#### [To do]
For the material below, return exactly the lines starting at the line containing "-Формальный язык описания" and ending at the line containing "-Библиотека Python hashlib", both ends included, and no others.

#### [Input data]

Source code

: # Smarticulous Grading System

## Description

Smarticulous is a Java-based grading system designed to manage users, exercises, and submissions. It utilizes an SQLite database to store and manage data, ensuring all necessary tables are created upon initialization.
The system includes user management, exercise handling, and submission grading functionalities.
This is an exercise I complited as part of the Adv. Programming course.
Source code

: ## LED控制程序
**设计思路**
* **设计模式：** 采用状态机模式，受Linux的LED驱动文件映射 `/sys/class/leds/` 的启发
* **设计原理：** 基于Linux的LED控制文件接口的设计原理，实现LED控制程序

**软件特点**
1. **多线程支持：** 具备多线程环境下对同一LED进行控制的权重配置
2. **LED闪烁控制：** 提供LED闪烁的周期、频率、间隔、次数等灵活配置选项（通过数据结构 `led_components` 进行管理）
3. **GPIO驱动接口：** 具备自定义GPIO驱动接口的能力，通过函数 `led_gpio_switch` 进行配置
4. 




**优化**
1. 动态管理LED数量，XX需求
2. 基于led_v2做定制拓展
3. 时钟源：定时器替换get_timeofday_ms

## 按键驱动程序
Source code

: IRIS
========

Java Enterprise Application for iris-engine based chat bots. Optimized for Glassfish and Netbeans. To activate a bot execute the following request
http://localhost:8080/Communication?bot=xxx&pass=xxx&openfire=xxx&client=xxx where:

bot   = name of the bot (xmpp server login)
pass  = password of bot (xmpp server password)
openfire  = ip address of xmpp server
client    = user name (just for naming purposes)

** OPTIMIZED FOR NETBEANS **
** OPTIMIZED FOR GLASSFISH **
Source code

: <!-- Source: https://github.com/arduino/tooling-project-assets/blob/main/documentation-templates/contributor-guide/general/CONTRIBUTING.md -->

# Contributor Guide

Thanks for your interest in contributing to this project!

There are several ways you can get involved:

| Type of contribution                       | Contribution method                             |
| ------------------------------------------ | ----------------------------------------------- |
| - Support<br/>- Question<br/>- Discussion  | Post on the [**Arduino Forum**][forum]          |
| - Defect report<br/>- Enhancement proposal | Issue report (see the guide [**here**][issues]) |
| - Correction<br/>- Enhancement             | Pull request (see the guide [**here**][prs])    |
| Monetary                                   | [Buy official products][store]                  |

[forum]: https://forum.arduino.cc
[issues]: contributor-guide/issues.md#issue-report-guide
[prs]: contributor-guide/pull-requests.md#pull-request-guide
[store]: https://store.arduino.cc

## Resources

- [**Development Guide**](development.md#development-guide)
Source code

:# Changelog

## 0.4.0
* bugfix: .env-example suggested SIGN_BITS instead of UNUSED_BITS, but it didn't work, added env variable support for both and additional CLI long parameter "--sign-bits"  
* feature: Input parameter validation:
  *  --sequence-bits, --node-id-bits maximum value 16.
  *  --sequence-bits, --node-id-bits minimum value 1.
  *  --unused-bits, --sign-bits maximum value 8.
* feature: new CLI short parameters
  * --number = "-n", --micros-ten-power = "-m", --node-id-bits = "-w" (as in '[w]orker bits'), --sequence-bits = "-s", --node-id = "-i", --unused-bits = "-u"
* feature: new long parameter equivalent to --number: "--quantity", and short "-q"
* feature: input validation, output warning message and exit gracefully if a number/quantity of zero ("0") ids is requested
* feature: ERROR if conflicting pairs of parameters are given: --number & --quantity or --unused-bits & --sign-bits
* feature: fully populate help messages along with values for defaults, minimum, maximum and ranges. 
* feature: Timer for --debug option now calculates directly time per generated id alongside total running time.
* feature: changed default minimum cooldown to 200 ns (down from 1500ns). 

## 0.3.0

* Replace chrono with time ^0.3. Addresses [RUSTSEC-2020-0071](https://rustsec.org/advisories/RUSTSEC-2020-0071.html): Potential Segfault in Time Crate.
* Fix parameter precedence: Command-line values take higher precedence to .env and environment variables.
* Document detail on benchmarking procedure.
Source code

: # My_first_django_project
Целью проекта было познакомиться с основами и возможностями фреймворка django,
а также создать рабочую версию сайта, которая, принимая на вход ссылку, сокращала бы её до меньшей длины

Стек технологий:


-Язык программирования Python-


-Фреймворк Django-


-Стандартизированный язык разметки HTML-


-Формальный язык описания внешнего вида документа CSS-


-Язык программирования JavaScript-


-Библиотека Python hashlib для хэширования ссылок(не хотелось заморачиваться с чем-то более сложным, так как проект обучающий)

...

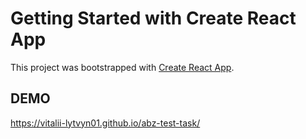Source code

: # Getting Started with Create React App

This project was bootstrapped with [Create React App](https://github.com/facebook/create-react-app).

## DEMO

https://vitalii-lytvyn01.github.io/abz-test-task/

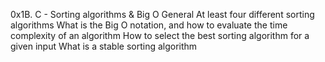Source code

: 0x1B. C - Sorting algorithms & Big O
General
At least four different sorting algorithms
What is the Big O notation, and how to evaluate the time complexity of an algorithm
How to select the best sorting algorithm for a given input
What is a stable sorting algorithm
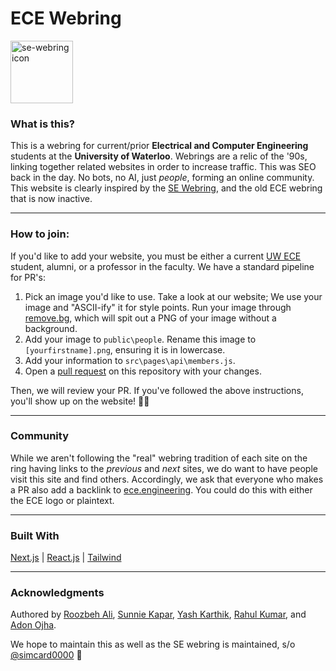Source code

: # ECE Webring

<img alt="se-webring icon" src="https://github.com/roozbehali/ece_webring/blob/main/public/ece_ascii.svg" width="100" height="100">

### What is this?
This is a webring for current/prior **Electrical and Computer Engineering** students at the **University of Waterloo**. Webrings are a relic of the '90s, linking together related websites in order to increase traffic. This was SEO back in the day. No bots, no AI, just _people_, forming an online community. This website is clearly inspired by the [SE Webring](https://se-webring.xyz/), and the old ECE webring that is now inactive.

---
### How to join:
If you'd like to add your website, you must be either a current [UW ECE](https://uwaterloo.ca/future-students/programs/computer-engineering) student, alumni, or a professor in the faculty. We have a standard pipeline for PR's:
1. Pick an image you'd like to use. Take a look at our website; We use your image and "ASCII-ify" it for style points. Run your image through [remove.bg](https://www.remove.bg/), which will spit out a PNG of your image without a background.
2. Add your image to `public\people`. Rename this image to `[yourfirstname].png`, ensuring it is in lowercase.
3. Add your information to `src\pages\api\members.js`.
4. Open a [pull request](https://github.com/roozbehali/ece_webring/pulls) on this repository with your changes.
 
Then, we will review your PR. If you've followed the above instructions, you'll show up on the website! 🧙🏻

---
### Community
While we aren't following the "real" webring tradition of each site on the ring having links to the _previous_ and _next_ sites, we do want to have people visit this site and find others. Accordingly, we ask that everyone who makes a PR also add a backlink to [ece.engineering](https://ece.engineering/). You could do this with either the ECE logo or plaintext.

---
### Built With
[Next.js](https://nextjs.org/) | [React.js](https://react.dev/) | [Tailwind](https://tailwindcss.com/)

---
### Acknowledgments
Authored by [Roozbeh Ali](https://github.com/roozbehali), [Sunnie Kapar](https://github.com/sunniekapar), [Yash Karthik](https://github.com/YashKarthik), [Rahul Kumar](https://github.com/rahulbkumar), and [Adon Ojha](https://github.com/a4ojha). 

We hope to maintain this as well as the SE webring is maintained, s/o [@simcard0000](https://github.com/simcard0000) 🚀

#### [Solution for this exercise]
-Формальный язык описания внешнего вида документа CSS-


-Язык программирования JavaScript-


-Библиотека Python hashlib для хэширования ссылок(не хотелось заморачиваться с чем-то более сложным, так как проект обучающий)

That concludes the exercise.